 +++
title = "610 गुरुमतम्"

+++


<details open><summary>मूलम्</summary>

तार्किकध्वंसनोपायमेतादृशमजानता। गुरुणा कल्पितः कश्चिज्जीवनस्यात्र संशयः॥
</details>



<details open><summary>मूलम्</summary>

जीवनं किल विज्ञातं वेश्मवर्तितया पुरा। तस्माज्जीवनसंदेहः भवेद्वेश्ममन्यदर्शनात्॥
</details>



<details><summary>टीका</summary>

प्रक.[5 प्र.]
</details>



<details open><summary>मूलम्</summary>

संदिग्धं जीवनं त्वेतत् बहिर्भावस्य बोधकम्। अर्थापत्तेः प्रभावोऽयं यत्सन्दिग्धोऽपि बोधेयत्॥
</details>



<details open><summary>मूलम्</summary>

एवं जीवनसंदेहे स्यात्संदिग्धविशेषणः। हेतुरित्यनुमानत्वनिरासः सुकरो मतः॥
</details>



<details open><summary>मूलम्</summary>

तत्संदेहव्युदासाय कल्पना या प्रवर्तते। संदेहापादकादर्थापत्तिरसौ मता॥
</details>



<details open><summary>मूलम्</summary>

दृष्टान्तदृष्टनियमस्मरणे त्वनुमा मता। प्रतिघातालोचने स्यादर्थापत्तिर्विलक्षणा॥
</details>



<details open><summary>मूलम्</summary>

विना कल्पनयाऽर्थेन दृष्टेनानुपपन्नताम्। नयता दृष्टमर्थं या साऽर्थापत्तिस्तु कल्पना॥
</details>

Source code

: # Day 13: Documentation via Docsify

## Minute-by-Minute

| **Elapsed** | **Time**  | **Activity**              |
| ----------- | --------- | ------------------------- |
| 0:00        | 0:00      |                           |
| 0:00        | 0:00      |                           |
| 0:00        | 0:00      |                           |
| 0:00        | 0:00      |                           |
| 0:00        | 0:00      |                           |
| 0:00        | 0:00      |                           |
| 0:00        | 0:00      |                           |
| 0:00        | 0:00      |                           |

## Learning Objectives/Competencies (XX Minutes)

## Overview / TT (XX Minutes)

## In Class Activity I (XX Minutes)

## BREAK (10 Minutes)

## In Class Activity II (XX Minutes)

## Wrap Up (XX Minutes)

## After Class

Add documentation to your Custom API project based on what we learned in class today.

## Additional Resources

.....

### HOW TO COMPLETE THIS TASK
Start at the line containing "## Wrap Up (XX Minutes)" and print each line exactly until the listing ends, keeping the final line too.

### SOLUTION BELOW
## Wrap Up (XX Minutes)

## After Class

Add documentation to your Custom API project based on what we learned in class today.

## Additional Resources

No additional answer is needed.